* _DIRECTIONS FOR THIS TASK_:
What the response needs is every record, repeated verbatim, and no images.

___ DATASET EXCERPTS

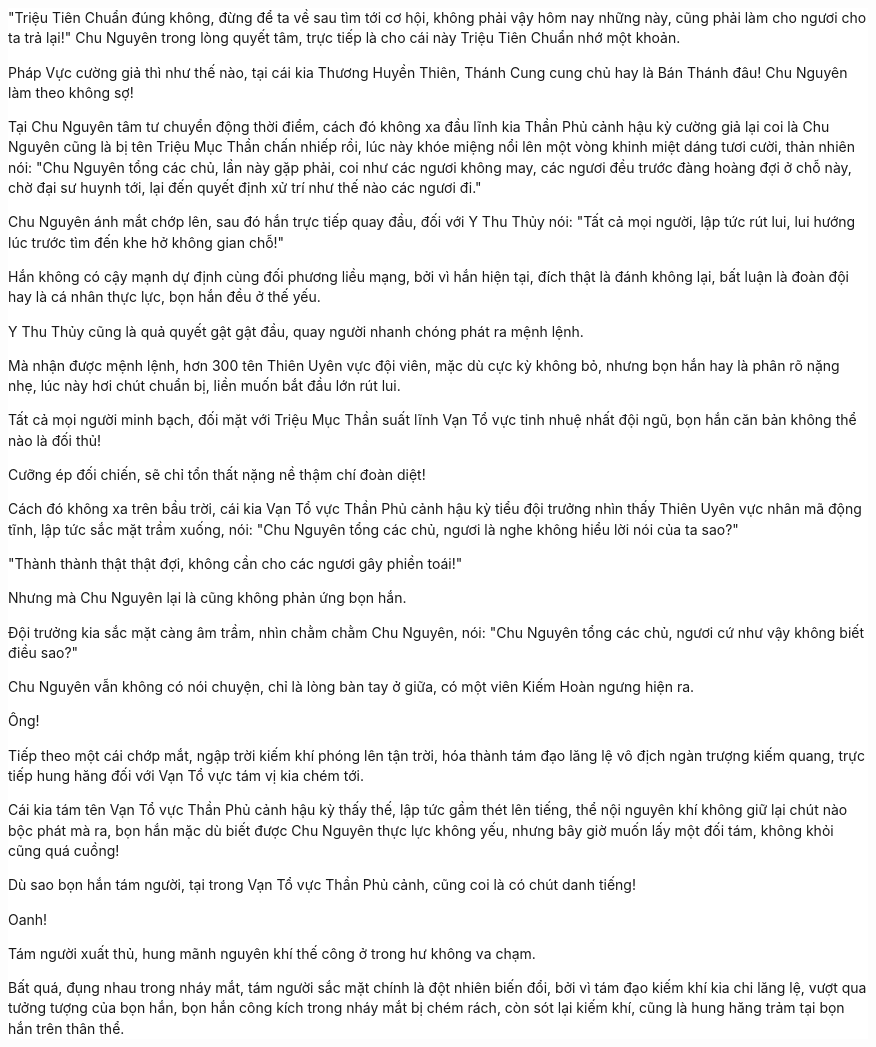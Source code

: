 "Triệu Tiên Chuẩn đúng không, đừng để ta về sau tìm tới cơ hội, không phải vậy hôm nay những này, cũng phải làm cho ngươi cho ta trả lại!" Chu Nguyên trong lòng quyết tâm, trực tiếp là cho cái này Triệu Tiên Chuẩn nhớ một khoản.

Pháp Vực cường giả thì như thế nào, tại cái kia Thương Huyền Thiên, Thánh Cung cung chủ hay là Bán Thánh đâu! Chu Nguyên làm theo không sợ!

Tại Chu Nguyên tâm tư chuyển động thời điểm, cách đó không xa đầu lĩnh kia Thần Phủ cảnh hậu kỳ cường giả lại coi là Chu Nguyên cũng là bị tên Triệu Mục Thần chấn nhiếp rồi, lúc này khóe miệng nổi lên một vòng khinh miệt dáng tươi cười, thản nhiên nói: "Chu Nguyên tổng các chủ, lần này gặp phải, coi như các ngươi không may, các ngươi đều trước đàng hoàng đợi ở chỗ này, chờ đại sư huynh tới, lại đến quyết định xử trí như thế nào các ngươi đi."

Chu Nguyên ánh mắt chớp lên, sau đó hắn trực tiếp quay đầu, đối với Y Thu Thủy nói: "Tất cả mọi người, lập tức rút lui, lui hướng lúc trước tìm đến khe hở không gian chỗ!"

Hắn không có cậy mạnh dự định cùng đối phương liều mạng, bởi vì hắn hiện tại, đích thật là đánh không lại, bất luận là đoàn đội hay là cá nhân thực lực, bọn hắn đều ở thế yếu.

Y Thu Thủy cũng là quả quyết gật gật đầu, quay người nhanh chóng phát ra mệnh lệnh.

Mà nhận được mệnh lệnh, hơn 300 tên Thiên Uyên vực đội viên, mặc dù cực kỳ không bỏ, nhưng bọn hắn hay là phân rõ nặng nhẹ, lúc này hơi chút chuẩn bị, liền muốn bắt đầu lớn rút lui.

Tất cả mọi người minh bạch, đối mặt với Triệu Mục Thần suất lĩnh Vạn Tổ vực tinh nhuệ nhất đội ngũ, bọn hắn căn bản không thể nào là đối thủ!

Cưỡng ép đối chiến, sẽ chỉ tổn thất nặng nề thậm chí đoàn diệt!

Cách đó không xa trên bầu trời, cái kia Vạn Tổ vực Thần Phủ cảnh hậu kỳ tiểu đội trưởng nhìn thấy Thiên Uyên vực nhân mã động tĩnh, lập tức sắc mặt trầm xuống, nói: "Chu Nguyên tổng các chủ, ngươi là nghe không hiểu lời nói của ta sao?"

"Thành thành thật thật đợi, không cần cho các ngươi gây phiền toái!"

Nhưng mà Chu Nguyên lại là cũng không phản ứng bọn hắn.

Đội trưởng kia sắc mặt càng âm trầm, nhìn chằm chằm Chu Nguyên, nói: "Chu Nguyên tổng các chủ, ngươi cứ như vậy không biết điều sao?"

Chu Nguyên vẫn không có nói chuyện, chỉ là lòng bàn tay ở giữa, có một viên Kiếm Hoàn ngưng hiện ra.

Ông!

Tiếp theo một cái chớp mắt, ngập trời kiếm khí phóng lên tận trời, hóa thành tám đạo lăng lệ vô địch ngàn trượng kiếm quang, trực tiếp hung hăng đối với Vạn Tổ vực tám vị kia chém tới.

Cái kia tám tên Vạn Tổ vực Thần Phủ cảnh hậu kỳ thấy thế, lập tức gầm thét lên tiếng, thể nội nguyên khí không giữ lại chút nào bộc phát mà ra, bọn hắn mặc dù biết được Chu Nguyên thực lực không yếu, nhưng bây giờ muốn lấy một đối tám, không khỏi cũng quá cuồng!

Dù sao bọn hắn tám người, tại trong Vạn Tổ vực Thần Phủ cảnh, cũng coi là có chút danh tiếng!

Oanh!

Tám người xuất thủ, hung mãnh nguyên khí thế công ở trong hư không va chạm.

Bất quá, đụng nhau trong nháy mắt, tám người sắc mặt chính là đột nhiên biến đổi, bởi vì tám đạo kiếm khí kia chi lăng lệ, vượt qua tưởng tượng của bọn hắn, bọn hắn công kích trong nháy mắt bị chém rách, còn sót lại kiếm khí, cũng là hung hăng trảm tại bọn hắn trên thân thể.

______

* _ANSWER BOX_:
Source code

: "Triệu Tiên Chuẩn đúng không, đừng để ta về sau tìm tới cơ hội, không phải vậy hôm nay những này, cũng phải làm cho ngươi cho ta trả lại!" Chu Nguyên trong lòng quyết tâm, trực tiếp là cho cái này Triệu Tiên Chuẩn nhớ một khoản.

Pháp Vực cường giả thì như thế nào, tại cái kia Thương Huyền Thiên, Thánh Cung cung chủ hay là Bán Thánh đâu! Chu Nguyên làm theo không sợ!

Tại Chu Nguyên tâm tư chuyển động thời điểm, cách đó không xa đầu lĩnh kia Thần Phủ cảnh hậu kỳ cường giả lại coi là Chu Nguyên cũng là bị tên Triệu Mục Thần chấn nhiếp rồi, lúc này khóe miệng nổi lên một vòng khinh miệt dáng tươi cười, thản nhiên nói: "Chu Nguyên tổng các chủ, lần này gặp phải, coi như các ngươi không may, các ngươi đều trước đàng hoàng đợi ở chỗ này, chờ đại sư huynh tới, lại đến quyết định xử trí như thế nào các ngươi đi."

Chu Nguyên ánh mắt chớp lên, sau đó hắn trực tiếp quay đầu, đối với Y Thu Thủy nói: "Tất cả mọi người, lập tức rút lui, lui hướng lúc trước tìm đến khe hở không gian chỗ!"

Hắn không có cậy mạnh dự định cùng đối phương liều mạng, bởi vì hắn hiện tại, đích thật là đánh không lại, bất luận là đoàn đội hay là cá nhân thực lực, bọn hắn đều ở thế yếu.

Y Thu Thủy cũng là quả quyết gật gật đầu, quay người nhanh chóng phát ra mệnh lệnh.

Mà nhận được mệnh lệnh, hơn 300 tên Thiên Uyên vực đội viên, mặc dù cực kỳ không bỏ, nhưng bọn hắn hay là phân rõ nặng nhẹ, lúc này hơi chút chuẩn bị, liền muốn bắt đầu lớn rút lui.

Tất cả mọi người minh bạch, đối mặt với Triệu Mục Thần suất lĩnh Vạn Tổ vực tinh nhuệ nhất đội ngũ, bọn hắn căn bản không thể nào là đối thủ!

Cưỡng ép đối chiến, sẽ chỉ tổn thất nặng nề thậm chí đoàn diệt!

Cách đó không xa trên bầu trời, cái kia Vạn Tổ vực Thần Phủ cảnh hậu kỳ tiểu đội trưởng nhìn thấy Thiên Uyên vực nhân mã động tĩnh, lập tức sắc mặt trầm xuống, nói: "Chu Nguyên tổng các chủ, ngươi là nghe không hiểu lời nói của ta sao?"

"Thành thành thật thật đợi, không cần cho các ngươi gây phiền toái!"

Nhưng mà Chu Nguyên lại là cũng không phản ứng bọn hắn.

Đội trưởng kia sắc mặt càng âm trầm, nhìn chằm chằm Chu Nguyên, nói: "Chu Nguyên tổng các chủ, ngươi cứ như vậy không biết điều sao?"

Chu Nguyên vẫn không có nói chuyện, chỉ là lòng bàn tay ở giữa, có một viên Kiếm Hoàn ngưng hiện ra.

Ông!

Tiếp theo một cái chớp mắt, ngập trời kiếm khí phóng lên tận trời, hóa thành tám đạo lăng lệ vô địch ngàn trượng kiếm quang, trực tiếp hung hăng đối với Vạn Tổ vực tám vị kia chém tới.

Cái kia tám tên Vạn Tổ vực Thần Phủ cảnh hậu kỳ thấy thế, lập tức gầm thét lên tiếng, thể nội nguyên khí không giữ lại chút nào bộc phát mà ra, bọn hắn mặc dù biết được Chu Nguyên thực lực không yếu, nhưng bây giờ muốn lấy một đối tám, không khỏi cũng quá cuồng!

Dù sao bọn hắn tám người, tại trong Vạn Tổ vực Thần Phủ cảnh, cũng coi là có chút danh tiếng!

Oanh!

Tám người xuất thủ, hung mãnh nguyên khí thế công ở trong hư không va chạm.

Bất quá, đụng nhau trong nháy mắt, tám người sắc mặt chính là đột nhiên biến đổi, bởi vì tám đạo kiếm khí kia chi lăng lệ, vượt qua tưởng tượng của bọn hắn, bọn hắn công kích trong nháy mắt bị chém rách, còn sót lại kiếm khí, cũng là hung hăng trảm tại bọn hắn trên thân thể.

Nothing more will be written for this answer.